When George Clooney went too method for his own good: “I was supposed to play a drunk”
Before George Clooney became a devilishly handsome, ultra-smooth A-list movie icon, he was a young, aspiring actor like anyone else trying to make their way in Hollywood. In his younger days, though, Clooney was a renegade who didn’t take anything too seriously, and this led to some decidedly odd choices when auditioning for roles.
It’s been well-documented that Clooney struggled for a decade in relative obscurity before he finally landed his breakout role as Dr Doug Ross in ER in 1994, and his laissez-faire approach to auditions may have contributed to this long wait. When he wasn’t playing insanely elaborate, time-consuming pranks on his roommate Richard Kind, Clooney would try out for roles of all shapes and sizes with the abandon of someone who didn’t seem to care if they got the job.
“I was a big props guy,” Clooney once told W magazine. “I took a dog to one audition and just held it under my arm, even though there was no dog in the scene. It was for Family Ties. I didn’t get the job, so clearly it didn’t work.” On another occasion, Clooney auditioned for a dialogue-free role in a war movie and had to pretend he was being shot at, stepping on a landmine, and jumping into a foxhole. He struggled to commit to the imaginary exercise fully, though, and chuckled, “I didn’t get the part.”

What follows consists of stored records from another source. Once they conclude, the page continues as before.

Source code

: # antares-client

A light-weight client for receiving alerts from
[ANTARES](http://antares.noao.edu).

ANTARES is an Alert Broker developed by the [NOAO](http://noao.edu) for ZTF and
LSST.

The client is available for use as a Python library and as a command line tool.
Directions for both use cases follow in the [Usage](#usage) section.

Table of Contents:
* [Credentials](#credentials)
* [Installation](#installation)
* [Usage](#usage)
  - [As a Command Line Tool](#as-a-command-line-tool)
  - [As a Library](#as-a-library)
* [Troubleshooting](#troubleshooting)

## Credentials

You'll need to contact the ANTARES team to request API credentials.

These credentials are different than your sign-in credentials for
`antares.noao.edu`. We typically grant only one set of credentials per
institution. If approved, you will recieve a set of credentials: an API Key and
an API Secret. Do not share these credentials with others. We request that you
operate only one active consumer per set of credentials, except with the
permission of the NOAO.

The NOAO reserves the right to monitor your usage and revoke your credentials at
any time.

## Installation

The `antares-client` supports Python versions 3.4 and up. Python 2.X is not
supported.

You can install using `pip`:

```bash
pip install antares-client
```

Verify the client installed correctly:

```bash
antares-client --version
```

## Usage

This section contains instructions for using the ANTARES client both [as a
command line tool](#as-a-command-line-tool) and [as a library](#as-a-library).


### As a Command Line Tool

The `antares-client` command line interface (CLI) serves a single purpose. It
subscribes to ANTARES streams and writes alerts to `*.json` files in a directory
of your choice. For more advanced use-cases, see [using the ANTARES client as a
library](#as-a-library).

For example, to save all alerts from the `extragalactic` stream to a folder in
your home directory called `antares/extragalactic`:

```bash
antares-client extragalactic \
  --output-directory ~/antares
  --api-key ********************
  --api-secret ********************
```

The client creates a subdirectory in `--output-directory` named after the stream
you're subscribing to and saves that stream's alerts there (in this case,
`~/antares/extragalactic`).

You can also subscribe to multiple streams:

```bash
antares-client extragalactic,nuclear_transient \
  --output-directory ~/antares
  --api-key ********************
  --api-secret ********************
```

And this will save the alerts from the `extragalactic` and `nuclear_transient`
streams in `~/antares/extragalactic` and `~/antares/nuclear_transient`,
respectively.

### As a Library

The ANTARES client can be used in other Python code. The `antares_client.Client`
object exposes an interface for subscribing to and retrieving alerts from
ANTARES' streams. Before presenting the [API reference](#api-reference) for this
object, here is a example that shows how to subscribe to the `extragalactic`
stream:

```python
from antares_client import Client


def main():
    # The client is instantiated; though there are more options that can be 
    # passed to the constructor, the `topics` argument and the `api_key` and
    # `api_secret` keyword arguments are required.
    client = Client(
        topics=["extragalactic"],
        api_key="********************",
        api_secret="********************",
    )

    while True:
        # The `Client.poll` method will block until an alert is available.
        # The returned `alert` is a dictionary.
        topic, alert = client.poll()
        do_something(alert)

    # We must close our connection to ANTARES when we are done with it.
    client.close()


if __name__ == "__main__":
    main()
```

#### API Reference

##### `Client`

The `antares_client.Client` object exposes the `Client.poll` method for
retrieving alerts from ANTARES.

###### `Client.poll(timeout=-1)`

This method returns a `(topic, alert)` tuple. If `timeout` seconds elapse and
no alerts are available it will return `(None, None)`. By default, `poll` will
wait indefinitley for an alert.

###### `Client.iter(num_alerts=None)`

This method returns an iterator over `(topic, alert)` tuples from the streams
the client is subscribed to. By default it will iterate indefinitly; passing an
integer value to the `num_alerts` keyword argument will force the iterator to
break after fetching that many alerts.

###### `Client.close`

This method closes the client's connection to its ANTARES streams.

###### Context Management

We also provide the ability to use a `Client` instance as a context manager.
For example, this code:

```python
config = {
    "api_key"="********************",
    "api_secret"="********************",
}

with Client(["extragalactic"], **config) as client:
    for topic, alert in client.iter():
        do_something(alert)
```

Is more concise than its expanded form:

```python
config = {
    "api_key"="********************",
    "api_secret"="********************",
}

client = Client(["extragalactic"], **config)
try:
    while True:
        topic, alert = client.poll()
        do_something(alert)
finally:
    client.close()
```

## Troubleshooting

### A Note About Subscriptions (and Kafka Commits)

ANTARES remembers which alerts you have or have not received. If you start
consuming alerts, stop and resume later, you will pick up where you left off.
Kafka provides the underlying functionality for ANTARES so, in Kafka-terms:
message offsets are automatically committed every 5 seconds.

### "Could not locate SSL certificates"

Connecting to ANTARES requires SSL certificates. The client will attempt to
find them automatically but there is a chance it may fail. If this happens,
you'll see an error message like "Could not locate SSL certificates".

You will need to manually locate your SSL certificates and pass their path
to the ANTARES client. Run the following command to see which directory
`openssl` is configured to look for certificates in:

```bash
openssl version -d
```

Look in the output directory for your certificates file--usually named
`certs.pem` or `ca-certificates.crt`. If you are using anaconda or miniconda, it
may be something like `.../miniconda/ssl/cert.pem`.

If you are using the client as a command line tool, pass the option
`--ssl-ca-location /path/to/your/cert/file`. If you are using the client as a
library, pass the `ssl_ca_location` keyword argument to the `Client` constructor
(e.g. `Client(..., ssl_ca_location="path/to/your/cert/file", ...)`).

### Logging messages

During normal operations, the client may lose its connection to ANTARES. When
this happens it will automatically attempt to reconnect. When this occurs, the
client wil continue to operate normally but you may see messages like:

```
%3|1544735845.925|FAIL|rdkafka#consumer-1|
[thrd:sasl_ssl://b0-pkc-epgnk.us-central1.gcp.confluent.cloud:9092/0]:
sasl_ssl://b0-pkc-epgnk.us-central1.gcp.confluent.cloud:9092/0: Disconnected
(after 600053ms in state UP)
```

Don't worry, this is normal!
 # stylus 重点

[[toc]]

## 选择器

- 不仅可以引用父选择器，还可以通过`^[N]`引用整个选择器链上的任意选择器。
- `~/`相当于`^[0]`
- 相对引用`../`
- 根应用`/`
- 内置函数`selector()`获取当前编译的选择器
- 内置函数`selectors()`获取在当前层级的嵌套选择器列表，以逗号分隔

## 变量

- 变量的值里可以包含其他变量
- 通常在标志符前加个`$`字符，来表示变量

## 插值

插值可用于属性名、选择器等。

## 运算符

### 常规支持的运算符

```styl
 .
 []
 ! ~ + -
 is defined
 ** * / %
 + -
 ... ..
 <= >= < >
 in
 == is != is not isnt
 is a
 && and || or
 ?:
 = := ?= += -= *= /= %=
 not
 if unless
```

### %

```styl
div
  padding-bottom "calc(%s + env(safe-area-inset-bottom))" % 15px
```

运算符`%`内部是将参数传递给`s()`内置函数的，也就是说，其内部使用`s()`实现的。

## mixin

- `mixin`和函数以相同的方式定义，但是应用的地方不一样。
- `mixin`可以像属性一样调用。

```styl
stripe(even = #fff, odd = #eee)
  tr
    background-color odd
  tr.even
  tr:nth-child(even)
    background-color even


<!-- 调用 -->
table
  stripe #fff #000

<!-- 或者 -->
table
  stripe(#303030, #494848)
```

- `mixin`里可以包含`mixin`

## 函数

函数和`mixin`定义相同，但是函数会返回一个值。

However, Clooney’s most egregious, “What was I thinking?” audition story came in the early ’90s when he somehow found himself up for a part in Bram Stoker’s Dracula, directed by the great Francis Ford Coppola. It’s not exactly known which role Clooney was called to read for, but he remembered the character was a drunkard. So, he did the only thing that made sense within his nothing-to-lose mentality: he went to the audition legitimately soused.
“I was supposed to play a drunk guy, and I got really drunk to do it, because I thought that was the best way to do it,” Clooney remembered in 2016.
In perhaps the least surprising outcome of all time, Clooney’s bold attempt to secure a part in Coppola’s major motion picture while inebriated was not the success story he had imagined. In fact, he recalled that Coppola personally phoned his agent to yell, “He was drunk!” with barely restrained astonishment, and a mildly embarrassed Clooney was forced to admit, “That didn’t work out.”
In truth, Clooney’s series of disastrous early auditions might not have yielded the results he wanted, but his approach did eventually pay off. The star revealed that the impulse for too many young actors is to “go into an audition going, ‘Please like me, please.'” Casting agents can sniff out this desperation, which will likely make a performance come across as inauthentic. By resolutely refusing to take anything remotely seriously, Clooney was trying to negate this desperation.
“If you take the pressure off, it makes a difference in the way you audition,” he explained. “And by the way, it took me a long time to figure this out.”
After this domino fell, Clooney’s next step toward finally understanding the vagaries of auditioning was admitting to himself where he truly was in his career. Even after he started experiencing success on ER, he confessed to perceiving himself as “a film actor doing television,” yet he still couldn’t land film roles to save his life. It was only when he faced reality and admitted, “I was a TV actor,” that another layer of pressure was removed from his shoulders. After this, the movie roles paradoxically began rolling in.